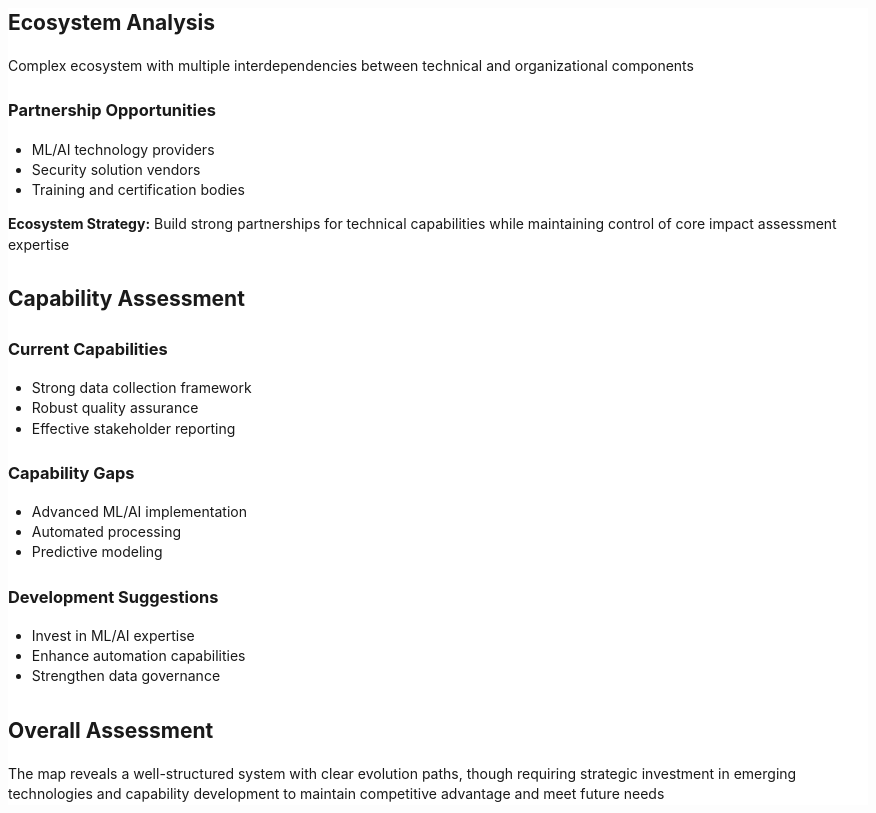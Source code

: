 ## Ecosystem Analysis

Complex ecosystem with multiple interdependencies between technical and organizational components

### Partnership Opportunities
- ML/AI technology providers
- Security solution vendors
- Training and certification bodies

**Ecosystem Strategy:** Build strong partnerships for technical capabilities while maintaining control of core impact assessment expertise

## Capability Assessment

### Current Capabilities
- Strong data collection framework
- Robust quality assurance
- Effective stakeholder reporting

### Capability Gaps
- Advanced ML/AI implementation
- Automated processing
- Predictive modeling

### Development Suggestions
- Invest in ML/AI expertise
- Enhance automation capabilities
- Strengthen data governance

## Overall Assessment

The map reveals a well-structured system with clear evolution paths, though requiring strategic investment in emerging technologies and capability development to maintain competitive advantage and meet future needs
--------------------
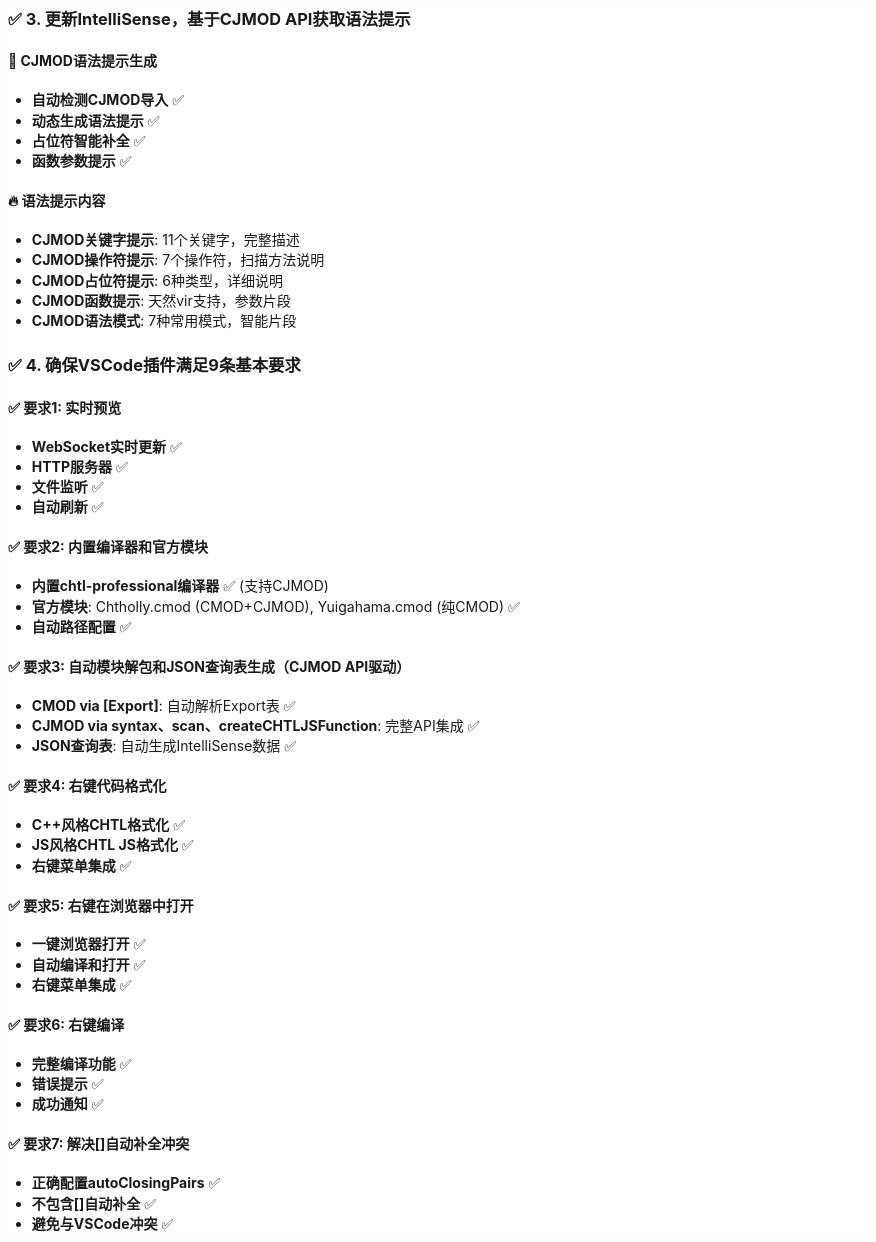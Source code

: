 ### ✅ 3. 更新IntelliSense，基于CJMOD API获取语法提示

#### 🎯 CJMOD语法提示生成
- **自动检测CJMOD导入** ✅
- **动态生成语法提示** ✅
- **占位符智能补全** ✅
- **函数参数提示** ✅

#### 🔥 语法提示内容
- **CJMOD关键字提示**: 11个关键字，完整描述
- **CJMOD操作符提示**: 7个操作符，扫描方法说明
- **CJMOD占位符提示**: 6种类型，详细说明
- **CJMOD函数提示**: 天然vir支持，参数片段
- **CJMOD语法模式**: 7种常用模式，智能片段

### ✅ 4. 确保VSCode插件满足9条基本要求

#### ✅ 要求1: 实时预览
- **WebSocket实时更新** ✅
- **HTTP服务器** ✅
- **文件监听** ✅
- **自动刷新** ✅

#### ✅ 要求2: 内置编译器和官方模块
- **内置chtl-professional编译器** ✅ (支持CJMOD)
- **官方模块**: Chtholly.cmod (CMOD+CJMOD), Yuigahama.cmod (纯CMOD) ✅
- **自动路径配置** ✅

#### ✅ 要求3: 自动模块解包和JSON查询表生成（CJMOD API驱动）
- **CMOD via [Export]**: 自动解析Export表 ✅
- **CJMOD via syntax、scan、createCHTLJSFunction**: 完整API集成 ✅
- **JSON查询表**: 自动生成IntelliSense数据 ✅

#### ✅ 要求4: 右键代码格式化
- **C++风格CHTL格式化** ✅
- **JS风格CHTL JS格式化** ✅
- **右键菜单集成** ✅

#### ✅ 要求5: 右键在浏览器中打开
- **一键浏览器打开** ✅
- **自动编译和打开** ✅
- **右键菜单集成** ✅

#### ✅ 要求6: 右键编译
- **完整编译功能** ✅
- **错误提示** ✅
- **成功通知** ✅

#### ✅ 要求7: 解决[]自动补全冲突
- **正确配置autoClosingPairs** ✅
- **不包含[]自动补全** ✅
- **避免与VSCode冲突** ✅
--------------------
● **WHAT YOU SHOULD DO**
From the entries above, copy every line that holds the word "with".

● **SOLUTION TO THIS PROBLEM**
Complex ecosystem with multiple interdependencies between technical and organizational components
The map reveals a well-structured system with clear evolution paths, though requiring strategic investment in emerging technologies and capability development to maintain competitive advantage and meet future needs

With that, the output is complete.